L’ouvrage La mère de famille, ou la maîtresse de maison reflète le contexte d’enseignement de cette fin du XIXe siècle. Ce manuel, publié en 1886 à Lyon, s’adresse à des femmes issues de milieux modestes et leur inculque des notions de soins du ménage, du linge, d’économie et d’alimentation. On y trouve de nombreux arguments économiques et moraux contre le « travail extérieur de la ménagère » : « qu’une ménagère en travaillant dehors perd généralement plus qu’elle ne gagne », « que la femme qui travaille ne peut nourrir et élever ses enfants. ».
Ce souci de l’instruction féminine témoigne du succès de l’image de la mère éducatrice au XIXe siècle. On craint la mauvaise influence des mères ignorantes; qui sont amenées à prendre part à l’éducation de leurs filles et à lui inculquer l’art des travaux domestiques mais aussi des principes religieux et moraux.
Le couple mère-fille est placé au centre de l’enseignement dispensé durant les cours d’éducation ménagère, fondés à Paris en 1820 par David Lévi Alvarès. Dans L’Education des femmes, co-écrit en 1909 avec son fils, Théodore Lévi Alvarès présente ces cours suivis une fois par semaine par des jeunes filles de 7 à 20 ans, accompagnées de leurs mères. Les matières dépassaient l’enseignement de la tenue du foyer et portaient sur l’histoire, la grammaire, la géographie, la lecture et le style.
Les cours d’éducation ménagère de David Lévi Alvarès avaient pour objectif la lutte contre l’illettrisme, la propagation du savoir par la mère dans son foyer et enfin l’influence de l’épouse sur l’homme dans l’ordre social. La citation suivante atteste de la vision plutôt moderne qu’avait M. Lévi Alvarès de la place de la femme au sein de la société : « la plus précieuse conquête que la femme ait faite dans ces derniers temps, c’est sans contredire la faculté qu’elle commence à partager avec l’homme, d’être admise à un développement plus large de l’intelligence. »
Le travail des femmes à l’aube du XXe siècle
Avant la 1ère Guerre Mondiale, la domestique et l’ouvrière du textile sont les figures majeures du travail féminin. La femme est avant tout représentée comme mère éducatrice et garante de la stabilité de la famille ouvrière. Les militants ouvriers partagent avec les penseurs de l’époque, l’historien Jules Michelet, le moraliste Jules Simon et l’économiste Jean-Baptiste Say, l’idée contre-nature d’une femme ouvrière qui abandonne son foyer et jette ses enfants à la rue.
On peut retenir de ce début de siècle une mesure juridique en faveur de l’égalité hommes-femmes dans le monde ouvrier : la loi Engerand. Cette dernière, adoptée en 1913, accorde à toutes les femmes enceintes le droit à un congé maternité sans pénalités, donnant lieu à une indemnité journalière.

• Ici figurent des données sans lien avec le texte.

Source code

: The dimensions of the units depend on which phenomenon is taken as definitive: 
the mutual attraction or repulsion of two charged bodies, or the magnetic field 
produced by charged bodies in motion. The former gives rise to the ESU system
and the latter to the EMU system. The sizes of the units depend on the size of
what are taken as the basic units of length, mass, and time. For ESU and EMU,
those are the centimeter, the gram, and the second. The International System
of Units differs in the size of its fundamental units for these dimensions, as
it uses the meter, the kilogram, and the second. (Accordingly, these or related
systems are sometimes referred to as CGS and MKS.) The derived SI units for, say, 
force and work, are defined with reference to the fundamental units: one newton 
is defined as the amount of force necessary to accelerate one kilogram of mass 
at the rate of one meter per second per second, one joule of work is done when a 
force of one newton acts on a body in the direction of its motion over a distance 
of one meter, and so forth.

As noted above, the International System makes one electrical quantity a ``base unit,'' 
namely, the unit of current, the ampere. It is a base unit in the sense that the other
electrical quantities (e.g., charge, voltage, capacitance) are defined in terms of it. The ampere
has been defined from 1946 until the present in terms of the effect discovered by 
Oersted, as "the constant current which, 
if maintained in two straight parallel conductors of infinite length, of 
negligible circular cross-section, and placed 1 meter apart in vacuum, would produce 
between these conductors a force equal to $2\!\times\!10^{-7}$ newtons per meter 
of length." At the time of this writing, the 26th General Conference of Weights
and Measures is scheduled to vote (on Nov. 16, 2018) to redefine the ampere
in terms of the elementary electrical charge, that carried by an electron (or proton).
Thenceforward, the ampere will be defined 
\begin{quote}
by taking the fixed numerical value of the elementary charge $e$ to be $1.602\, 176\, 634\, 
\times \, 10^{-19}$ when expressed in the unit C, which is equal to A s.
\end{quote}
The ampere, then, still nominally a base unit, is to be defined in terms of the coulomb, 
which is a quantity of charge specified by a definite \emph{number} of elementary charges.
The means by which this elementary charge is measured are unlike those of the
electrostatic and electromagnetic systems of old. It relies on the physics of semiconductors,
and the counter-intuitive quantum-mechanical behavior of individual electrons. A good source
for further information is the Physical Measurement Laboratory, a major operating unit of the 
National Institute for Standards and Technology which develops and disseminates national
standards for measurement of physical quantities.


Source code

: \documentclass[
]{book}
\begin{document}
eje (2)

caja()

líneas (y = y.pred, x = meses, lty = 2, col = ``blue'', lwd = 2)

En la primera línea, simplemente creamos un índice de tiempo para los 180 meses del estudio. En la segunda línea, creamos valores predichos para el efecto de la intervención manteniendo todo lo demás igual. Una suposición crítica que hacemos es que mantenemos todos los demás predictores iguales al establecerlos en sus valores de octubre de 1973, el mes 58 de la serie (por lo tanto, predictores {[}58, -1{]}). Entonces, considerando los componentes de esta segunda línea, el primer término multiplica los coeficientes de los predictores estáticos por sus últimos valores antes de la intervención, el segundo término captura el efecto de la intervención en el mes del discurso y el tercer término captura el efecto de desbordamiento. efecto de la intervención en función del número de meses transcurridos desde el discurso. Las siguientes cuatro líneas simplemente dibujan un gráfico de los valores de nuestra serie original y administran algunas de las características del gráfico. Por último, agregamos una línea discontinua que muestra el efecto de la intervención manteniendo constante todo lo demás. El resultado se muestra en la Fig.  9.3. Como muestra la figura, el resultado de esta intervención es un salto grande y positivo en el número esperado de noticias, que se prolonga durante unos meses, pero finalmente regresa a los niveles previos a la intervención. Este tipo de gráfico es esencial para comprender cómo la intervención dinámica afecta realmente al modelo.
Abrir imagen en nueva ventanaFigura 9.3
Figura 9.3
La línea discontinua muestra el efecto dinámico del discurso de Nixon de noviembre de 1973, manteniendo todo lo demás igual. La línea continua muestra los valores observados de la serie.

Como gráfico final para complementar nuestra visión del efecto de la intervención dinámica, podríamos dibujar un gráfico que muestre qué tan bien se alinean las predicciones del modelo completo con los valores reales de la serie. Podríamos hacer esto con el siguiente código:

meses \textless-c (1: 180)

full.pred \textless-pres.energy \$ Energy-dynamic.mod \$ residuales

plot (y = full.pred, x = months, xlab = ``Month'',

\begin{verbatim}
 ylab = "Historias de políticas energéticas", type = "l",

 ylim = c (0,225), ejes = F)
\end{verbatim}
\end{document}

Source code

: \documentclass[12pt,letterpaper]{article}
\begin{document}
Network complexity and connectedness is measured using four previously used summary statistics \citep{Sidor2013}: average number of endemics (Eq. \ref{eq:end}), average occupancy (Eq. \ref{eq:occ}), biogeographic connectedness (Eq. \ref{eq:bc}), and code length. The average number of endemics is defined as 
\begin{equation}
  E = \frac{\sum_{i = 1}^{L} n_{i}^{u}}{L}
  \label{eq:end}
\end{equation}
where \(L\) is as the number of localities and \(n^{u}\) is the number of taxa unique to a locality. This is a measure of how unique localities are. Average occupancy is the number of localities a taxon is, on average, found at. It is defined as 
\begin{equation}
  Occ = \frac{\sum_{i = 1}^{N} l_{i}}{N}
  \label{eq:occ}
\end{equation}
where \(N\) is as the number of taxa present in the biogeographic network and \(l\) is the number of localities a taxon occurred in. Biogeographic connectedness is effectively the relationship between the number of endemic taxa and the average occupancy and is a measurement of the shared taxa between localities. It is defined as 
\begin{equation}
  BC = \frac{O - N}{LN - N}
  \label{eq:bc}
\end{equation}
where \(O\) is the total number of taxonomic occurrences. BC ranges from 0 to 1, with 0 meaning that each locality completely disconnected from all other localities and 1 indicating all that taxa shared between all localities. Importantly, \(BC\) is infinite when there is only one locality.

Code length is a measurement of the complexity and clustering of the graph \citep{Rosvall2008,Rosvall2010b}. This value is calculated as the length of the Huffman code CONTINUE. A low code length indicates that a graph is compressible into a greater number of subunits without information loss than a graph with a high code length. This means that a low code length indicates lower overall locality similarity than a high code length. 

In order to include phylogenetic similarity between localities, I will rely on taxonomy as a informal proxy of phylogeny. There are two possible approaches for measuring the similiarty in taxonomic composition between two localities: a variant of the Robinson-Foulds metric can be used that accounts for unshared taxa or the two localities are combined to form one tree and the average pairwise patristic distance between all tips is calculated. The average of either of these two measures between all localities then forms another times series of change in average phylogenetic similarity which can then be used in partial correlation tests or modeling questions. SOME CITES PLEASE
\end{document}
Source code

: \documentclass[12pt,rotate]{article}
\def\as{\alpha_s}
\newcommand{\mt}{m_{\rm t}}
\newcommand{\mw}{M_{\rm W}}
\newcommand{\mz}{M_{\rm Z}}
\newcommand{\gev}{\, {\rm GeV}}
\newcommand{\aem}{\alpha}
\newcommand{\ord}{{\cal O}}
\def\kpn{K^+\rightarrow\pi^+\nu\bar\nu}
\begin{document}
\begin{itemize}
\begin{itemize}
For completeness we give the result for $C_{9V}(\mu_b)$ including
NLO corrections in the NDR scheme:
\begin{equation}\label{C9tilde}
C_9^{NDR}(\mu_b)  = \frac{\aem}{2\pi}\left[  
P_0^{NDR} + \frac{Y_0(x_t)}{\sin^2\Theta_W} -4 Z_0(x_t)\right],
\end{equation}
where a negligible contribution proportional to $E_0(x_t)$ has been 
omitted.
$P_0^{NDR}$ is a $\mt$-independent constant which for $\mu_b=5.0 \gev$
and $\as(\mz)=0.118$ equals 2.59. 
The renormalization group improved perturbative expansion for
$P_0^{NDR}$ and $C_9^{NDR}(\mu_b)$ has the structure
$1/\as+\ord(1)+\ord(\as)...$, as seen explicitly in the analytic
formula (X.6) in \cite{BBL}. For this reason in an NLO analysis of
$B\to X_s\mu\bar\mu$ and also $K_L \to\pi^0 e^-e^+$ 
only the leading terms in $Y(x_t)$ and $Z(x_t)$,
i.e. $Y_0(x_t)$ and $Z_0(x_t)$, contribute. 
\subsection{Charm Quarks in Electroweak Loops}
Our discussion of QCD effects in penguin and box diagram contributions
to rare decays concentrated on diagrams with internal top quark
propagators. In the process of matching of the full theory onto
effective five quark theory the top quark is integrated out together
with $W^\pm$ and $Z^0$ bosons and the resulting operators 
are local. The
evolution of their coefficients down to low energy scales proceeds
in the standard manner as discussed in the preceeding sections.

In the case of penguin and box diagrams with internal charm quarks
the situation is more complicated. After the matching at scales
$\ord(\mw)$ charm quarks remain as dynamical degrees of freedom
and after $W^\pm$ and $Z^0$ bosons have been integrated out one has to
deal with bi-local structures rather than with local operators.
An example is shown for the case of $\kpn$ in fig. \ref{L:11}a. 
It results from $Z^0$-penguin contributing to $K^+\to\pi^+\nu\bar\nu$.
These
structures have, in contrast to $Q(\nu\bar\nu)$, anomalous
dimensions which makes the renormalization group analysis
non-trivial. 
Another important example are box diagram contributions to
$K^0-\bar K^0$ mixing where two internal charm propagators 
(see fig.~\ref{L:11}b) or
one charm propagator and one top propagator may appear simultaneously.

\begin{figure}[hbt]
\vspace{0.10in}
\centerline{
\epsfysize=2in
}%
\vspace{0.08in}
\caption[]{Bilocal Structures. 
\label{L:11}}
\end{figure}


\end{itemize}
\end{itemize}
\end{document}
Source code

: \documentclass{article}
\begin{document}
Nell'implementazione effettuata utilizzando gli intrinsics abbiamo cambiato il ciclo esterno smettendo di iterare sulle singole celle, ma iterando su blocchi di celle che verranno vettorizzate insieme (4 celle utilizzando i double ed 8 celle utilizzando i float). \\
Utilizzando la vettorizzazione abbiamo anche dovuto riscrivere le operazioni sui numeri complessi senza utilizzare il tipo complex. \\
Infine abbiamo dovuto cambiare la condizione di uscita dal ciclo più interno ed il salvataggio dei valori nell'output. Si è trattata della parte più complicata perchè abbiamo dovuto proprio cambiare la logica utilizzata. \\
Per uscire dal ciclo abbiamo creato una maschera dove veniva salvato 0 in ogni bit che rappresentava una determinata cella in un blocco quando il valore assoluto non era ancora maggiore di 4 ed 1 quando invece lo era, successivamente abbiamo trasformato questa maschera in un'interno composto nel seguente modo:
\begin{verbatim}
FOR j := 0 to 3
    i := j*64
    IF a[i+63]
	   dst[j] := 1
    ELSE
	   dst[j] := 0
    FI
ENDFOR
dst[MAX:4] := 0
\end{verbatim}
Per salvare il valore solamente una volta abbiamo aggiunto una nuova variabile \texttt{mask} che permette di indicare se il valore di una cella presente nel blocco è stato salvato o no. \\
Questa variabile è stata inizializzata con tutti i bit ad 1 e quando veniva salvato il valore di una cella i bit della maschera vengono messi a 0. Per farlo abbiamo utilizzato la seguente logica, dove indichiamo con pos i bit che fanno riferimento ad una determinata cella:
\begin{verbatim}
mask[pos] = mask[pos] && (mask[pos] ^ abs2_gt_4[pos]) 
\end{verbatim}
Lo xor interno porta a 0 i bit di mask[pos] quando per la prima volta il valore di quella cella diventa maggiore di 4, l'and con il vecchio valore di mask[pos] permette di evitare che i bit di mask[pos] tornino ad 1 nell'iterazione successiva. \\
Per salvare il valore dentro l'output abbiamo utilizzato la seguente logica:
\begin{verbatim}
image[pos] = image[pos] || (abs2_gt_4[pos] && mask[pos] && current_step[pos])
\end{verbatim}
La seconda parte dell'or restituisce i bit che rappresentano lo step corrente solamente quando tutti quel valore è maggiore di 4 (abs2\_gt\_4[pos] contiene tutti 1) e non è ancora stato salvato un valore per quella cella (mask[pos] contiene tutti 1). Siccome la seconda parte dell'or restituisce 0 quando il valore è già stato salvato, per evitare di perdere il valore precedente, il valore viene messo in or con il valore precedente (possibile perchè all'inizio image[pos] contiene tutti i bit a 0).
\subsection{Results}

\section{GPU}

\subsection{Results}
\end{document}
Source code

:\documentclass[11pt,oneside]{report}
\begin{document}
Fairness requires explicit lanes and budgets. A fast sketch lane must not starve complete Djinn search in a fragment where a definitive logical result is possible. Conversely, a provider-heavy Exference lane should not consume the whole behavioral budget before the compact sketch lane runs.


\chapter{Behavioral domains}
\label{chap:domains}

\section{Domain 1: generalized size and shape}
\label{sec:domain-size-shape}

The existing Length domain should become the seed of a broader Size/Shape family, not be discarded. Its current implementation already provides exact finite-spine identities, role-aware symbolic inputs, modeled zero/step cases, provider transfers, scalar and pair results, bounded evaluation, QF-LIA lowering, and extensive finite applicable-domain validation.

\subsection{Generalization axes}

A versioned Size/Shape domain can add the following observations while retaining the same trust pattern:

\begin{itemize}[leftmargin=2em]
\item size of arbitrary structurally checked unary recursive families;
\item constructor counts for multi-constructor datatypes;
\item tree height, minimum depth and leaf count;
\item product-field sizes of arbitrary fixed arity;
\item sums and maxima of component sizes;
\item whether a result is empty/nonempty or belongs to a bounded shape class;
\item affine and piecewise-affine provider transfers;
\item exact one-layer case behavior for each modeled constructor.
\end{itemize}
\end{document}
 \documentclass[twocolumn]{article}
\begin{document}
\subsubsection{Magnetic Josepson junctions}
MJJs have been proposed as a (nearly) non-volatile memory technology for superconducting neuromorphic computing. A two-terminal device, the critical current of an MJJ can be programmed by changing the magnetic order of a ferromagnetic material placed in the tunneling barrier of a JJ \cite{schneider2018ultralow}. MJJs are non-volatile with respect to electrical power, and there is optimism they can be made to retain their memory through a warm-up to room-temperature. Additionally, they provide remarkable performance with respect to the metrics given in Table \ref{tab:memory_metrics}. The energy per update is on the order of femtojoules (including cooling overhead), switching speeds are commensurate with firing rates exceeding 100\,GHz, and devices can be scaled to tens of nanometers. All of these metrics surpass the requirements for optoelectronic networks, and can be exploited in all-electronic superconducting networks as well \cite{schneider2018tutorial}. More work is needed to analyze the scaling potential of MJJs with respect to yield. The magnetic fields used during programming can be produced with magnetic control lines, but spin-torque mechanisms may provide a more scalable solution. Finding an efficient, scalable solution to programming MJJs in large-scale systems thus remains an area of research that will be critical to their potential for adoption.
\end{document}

Le travail de la femme et de la jeune fille, revue syndicale publiée entre 1901 et 1921, nous offre un témoignage d’une grande qualité sur cette époque. Cette publication mensuelle est dirigée par Marie Louise Rochebillard, pionnière du catholicisme social féminin. En 1899, elle fonde le Syndicat des dames employées de commerce et le Syndicat des ouvrières de l’aiguille lyonnaise, qui furent les deux premiers syndicats féminins français. L’éditorial du premier numéro, rédigé par Mlle Rochebillard, débute par une déclaration engagée : « L’heure de la femme a sonné. » La suite donne le ton des publications à venir:
« Nous avons donc voulu donner à toutes les femmes qui travaillent, une feuille sérieuse, courte, mais logique, traitant à date fixe et avec des données sûres, la brûlante question du travail et ses conséquences, comme il convient de le faire, sans passions, sans hauteur, en toutes justice et vérité, avec l’expérience personnellement acquise. »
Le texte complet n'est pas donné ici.